Data records —
------------------------------
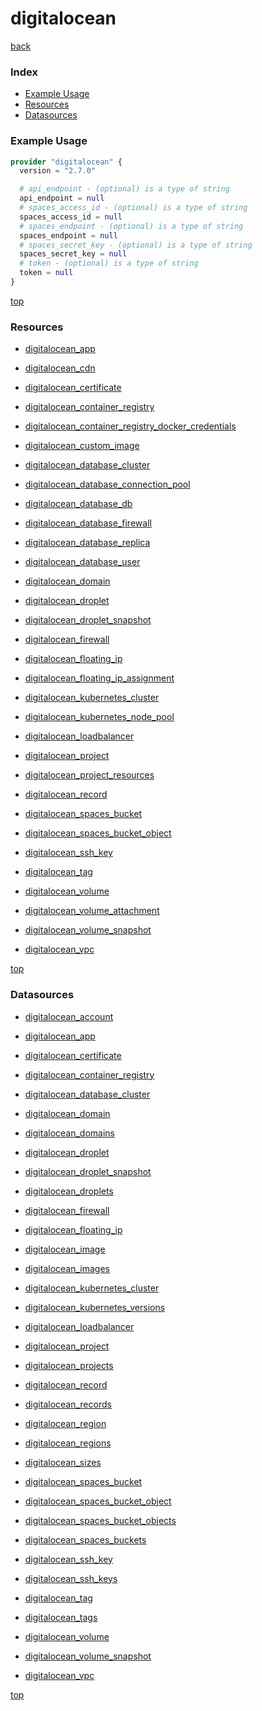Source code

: # digitalocean

[back](../)

### Index

- [Example Usage](#example-usage)
- [Resources](#resources)
- [Datasources](#datasources)

### Example Usage

```terraform
provider "digitalocean" {
  version = "2.7.0"

  # api_endpoint - (optional) is a type of string
  api_endpoint = null
  # spaces_access_id - (optional) is a type of string
  spaces_access_id = null
  # spaces_endpoint - (optional) is a type of string
  spaces_endpoint = null
  # spaces_secret_key - (optional) is a type of string
  spaces_secret_key = null
  # token - (optional) is a type of string
  token = null
}
```

[top](#index)

### Resources


- [digitalocean_app](./r/digitalocean_app.md)

- [digitalocean_cdn](./r/digitalocean_cdn.md)

- [digitalocean_certificate](./r/digitalocean_certificate.md)

- [digitalocean_container_registry](./r/digitalocean_container_registry.md)

- [digitalocean_container_registry_docker_credentials](./r/digitalocean_container_registry_docker_credentials.md)

- [digitalocean_custom_image](./r/digitalocean_custom_image.md)

- [digitalocean_database_cluster](./r/digitalocean_database_cluster.md)

- [digitalocean_database_connection_pool](./r/digitalocean_database_connection_pool.md)

- [digitalocean_database_db](./r/digitalocean_database_db.md)

- [digitalocean_database_firewall](./r/digitalocean_database_firewall.md)

- [digitalocean_database_replica](./r/digitalocean_database_replica.md)

- [digitalocean_database_user](./r/digitalocean_database_user.md)

- [digitalocean_domain](./r/digitalocean_domain.md)

- [digitalocean_droplet](./r/digitalocean_droplet.md)

- [digitalocean_droplet_snapshot](./r/digitalocean_droplet_snapshot.md)

- [digitalocean_firewall](./r/digitalocean_firewall.md)

- [digitalocean_floating_ip](./r/digitalocean_floating_ip.md)

- [digitalocean_floating_ip_assignment](./r/digitalocean_floating_ip_assignment.md)

- [digitalocean_kubernetes_cluster](./r/digitalocean_kubernetes_cluster.md)

- [digitalocean_kubernetes_node_pool](./r/digitalocean_kubernetes_node_pool.md)

- [digitalocean_loadbalancer](./r/digitalocean_loadbalancer.md)

- [digitalocean_project](./r/digitalocean_project.md)

- [digitalocean_project_resources](./r/digitalocean_project_resources.md)

- [digitalocean_record](./r/digitalocean_record.md)

- [digitalocean_spaces_bucket](./r/digitalocean_spaces_bucket.md)

- [digitalocean_spaces_bucket_object](./r/digitalocean_spaces_bucket_object.md)

- [digitalocean_ssh_key](./r/digitalocean_ssh_key.md)

- [digitalocean_tag](./r/digitalocean_tag.md)

- [digitalocean_volume](./r/digitalocean_volume.md)

- [digitalocean_volume_attachment](./r/digitalocean_volume_attachment.md)

- [digitalocean_volume_snapshot](./r/digitalocean_volume_snapshot.md)

- [digitalocean_vpc](./r/digitalocean_vpc.md)


[top](#index)

### Datasources


- [digitalocean_account](./d/digitalocean_account.md)

- [digitalocean_app](./d/digitalocean_app.md)

- [digitalocean_certificate](./d/digitalocean_certificate.md)

- [digitalocean_container_registry](./d/digitalocean_container_registry.md)

- [digitalocean_database_cluster](./d/digitalocean_database_cluster.md)

- [digitalocean_domain](./d/digitalocean_domain.md)

- [digitalocean_domains](./d/digitalocean_domains.md)

- [digitalocean_droplet](./d/digitalocean_droplet.md)

- [digitalocean_droplet_snapshot](./d/digitalocean_droplet_snapshot.md)

- [digitalocean_droplets](./d/digitalocean_droplets.md)

- [digitalocean_firewall](./d/digitalocean_firewall.md)

- [digitalocean_floating_ip](./d/digitalocean_floating_ip.md)

- [digitalocean_image](./d/digitalocean_image.md)

- [digitalocean_images](./d/digitalocean_images.md)

- [digitalocean_kubernetes_cluster](./d/digitalocean_kubernetes_cluster.md)

- [digitalocean_kubernetes_versions](./d/digitalocean_kubernetes_versions.md)

- [digitalocean_loadbalancer](./d/digitalocean_loadbalancer.md)

- [digitalocean_project](./d/digitalocean_project.md)

- [digitalocean_projects](./d/digitalocean_projects.md)

- [digitalocean_record](./d/digitalocean_record.md)

- [digitalocean_records](./d/digitalocean_records.md)

- [digitalocean_region](./d/digitalocean_region.md)

- [digitalocean_regions](./d/digitalocean_regions.md)

- [digitalocean_sizes](./d/digitalocean_sizes.md)

- [digitalocean_spaces_bucket](./d/digitalocean_spaces_bucket.md)

- [digitalocean_spaces_bucket_object](./d/digitalocean_spaces_bucket_object.md)

- [digitalocean_spaces_bucket_objects](./d/digitalocean_spaces_bucket_objects.md)

- [digitalocean_spaces_buckets](./d/digitalocean_spaces_buckets.md)

- [digitalocean_ssh_key](./d/digitalocean_ssh_key.md)

- [digitalocean_ssh_keys](./d/digitalocean_ssh_keys.md)

- [digitalocean_tag](./d/digitalocean_tag.md)

- [digitalocean_tags](./d/digitalocean_tags.md)

- [digitalocean_volume](./d/digitalocean_volume.md)

- [digitalocean_volume_snapshot](./d/digitalocean_volume_snapshot.md)

- [digitalocean_vpc](./d/digitalocean_vpc.md)


[top](#index)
------------------------------
Your task — Wherever a picture appears in the records, omit it, and transcribe everything else exactly.

Reply —
Source code

: # digitalocean

[back](../)

### Index

- [Example Usage](#example-usage)
- [Resources](#resources)
- [Datasources](#datasources)

### Example Usage

```terraform
provider "digitalocean" {
  version = "2.7.0"

  # api_endpoint - (optional) is a type of string
  api_endpoint = null
  # spaces_access_id - (optional) is a type of string
  spaces_access_id = null
  # spaces_endpoint - (optional) is a type of string
  spaces_endpoint = null
  # spaces_secret_key - (optional) is a type of string
  spaces_secret_key = null
  # token - (optional) is a type of string
  token = null
}
```

[top](#index)

### Resources


- [digitalocean_app](./r/digitalocean_app.md)

- [digitalocean_cdn](./r/digitalocean_cdn.md)

- [digitalocean_certificate](./r/digitalocean_certificate.md)

- [digitalocean_container_registry](./r/digitalocean_container_registry.md)

- [digitalocean_container_registry_docker_credentials](./r/digitalocean_container_registry_docker_credentials.md)

- [digitalocean_custom_image](./r/digitalocean_custom_image.md)

- [digitalocean_database_cluster](./r/digitalocean_database_cluster.md)

- [digitalocean_database_connection_pool](./r/digitalocean_database_connection_pool.md)

- [digitalocean_database_db](./r/digitalocean_database_db.md)

- [digitalocean_database_firewall](./r/digitalocean_database_firewall.md)

- [digitalocean_database_replica](./r/digitalocean_database_replica.md)

- [digitalocean_database_user](./r/digitalocean_database_user.md)

- [digitalocean_domain](./r/digitalocean_domain.md)

- [digitalocean_droplet](./r/digitalocean_droplet.md)

- [digitalocean_droplet_snapshot](./r/digitalocean_droplet_snapshot.md)

- [digitalocean_firewall](./r/digitalocean_firewall.md)

- [digitalocean_floating_ip](./r/digitalocean_floating_ip.md)

- [digitalocean_floating_ip_assignment](./r/digitalocean_floating_ip_assignment.md)

- [digitalocean_kubernetes_cluster](./r/digitalocean_kubernetes_cluster.md)

- [digitalocean_kubernetes_node_pool](./r/digitalocean_kubernetes_node_pool.md)

- [digitalocean_loadbalancer](./r/digitalocean_loadbalancer.md)

- [digitalocean_project](./r/digitalocean_project.md)

- [digitalocean_project_resources](./r/digitalocean_project_resources.md)

- [digitalocean_record](./r/digitalocean_record.md)

- [digitalocean_spaces_bucket](./r/digitalocean_spaces_bucket.md)

- [digitalocean_spaces_bucket_object](./r/digitalocean_spaces_bucket_object.md)

- [digitalocean_ssh_key](./r/digitalocean_ssh_key.md)

- [digitalocean_tag](./r/digitalocean_tag.md)

- [digitalocean_volume](./r/digitalocean_volume.md)

- [digitalocean_volume_attachment](./r/digitalocean_volume_attachment.md)

- [digitalocean_volume_snapshot](./r/digitalocean_volume_snapshot.md)

- [digitalocean_vpc](./r/digitalocean_vpc.md)


[top](#index)

### Datasources


- [digitalocean_account](./d/digitalocean_account.md)

- [digitalocean_app](./d/digitalocean_app.md)

- [digitalocean_certificate](./d/digitalocean_certificate.md)

- [digitalocean_container_registry](./d/digitalocean_container_registry.md)

- [digitalocean_database_cluster](./d/digitalocean_database_cluster.md)

- [digitalocean_domain](./d/digitalocean_domain.md)

- [digitalocean_domains](./d/digitalocean_domains.md)

- [digitalocean_droplet](./d/digitalocean_droplet.md)

- [digitalocean_droplet_snapshot](./d/digitalocean_droplet_snapshot.md)

- [digitalocean_droplets](./d/digitalocean_droplets.md)

- [digitalocean_firewall](./d/digitalocean_firewall.md)

- [digitalocean_floating_ip](./d/digitalocean_floating_ip.md)

- [digitalocean_image](./d/digitalocean_image.md)

- [digitalocean_images](./d/digitalocean_images.md)

- [digitalocean_kubernetes_cluster](./d/digitalocean_kubernetes_cluster.md)

- [digitalocean_kubernetes_versions](./d/digitalocean_kubernetes_versions.md)

- [digitalocean_loadbalancer](./d/digitalocean_loadbalancer.md)

- [digitalocean_project](./d/digitalocean_project.md)

- [digitalocean_projects](./d/digitalocean_projects.md)

- [digitalocean_record](./d/digitalocean_record.md)

- [digitalocean_records](./d/digitalocean_records.md)

- [digitalocean_region](./d/digitalocean_region.md)

- [digitalocean_regions](./d/digitalocean_regions.md)

- [digitalocean_sizes](./d/digitalocean_sizes.md)

- [digitalocean_spaces_bucket](./d/digitalocean_spaces_bucket.md)

- [digitalocean_spaces_bucket_object](./d/digitalocean_spaces_bucket_object.md)

- [digitalocean_spaces_bucket_objects](./d/digitalocean_spaces_bucket_objects.md)

- [digitalocean_spaces_buckets](./d/digitalocean_spaces_buckets.md)

- [digitalocean_ssh_key](./d/digitalocean_ssh_key.md)

- [digitalocean_ssh_keys](./d/digitalocean_ssh_keys.md)

- [digitalocean_tag](./d/digitalocean_tag.md)

- [digitalocean_tags](./d/digitalocean_tags.md)

- [digitalocean_volume](./d/digitalocean_volume.md)

- [digitalocean_volume_snapshot](./d/digitalocean_volume_snapshot.md)

- [digitalocean_vpc](./d/digitalocean_vpc.md)


[top](#index)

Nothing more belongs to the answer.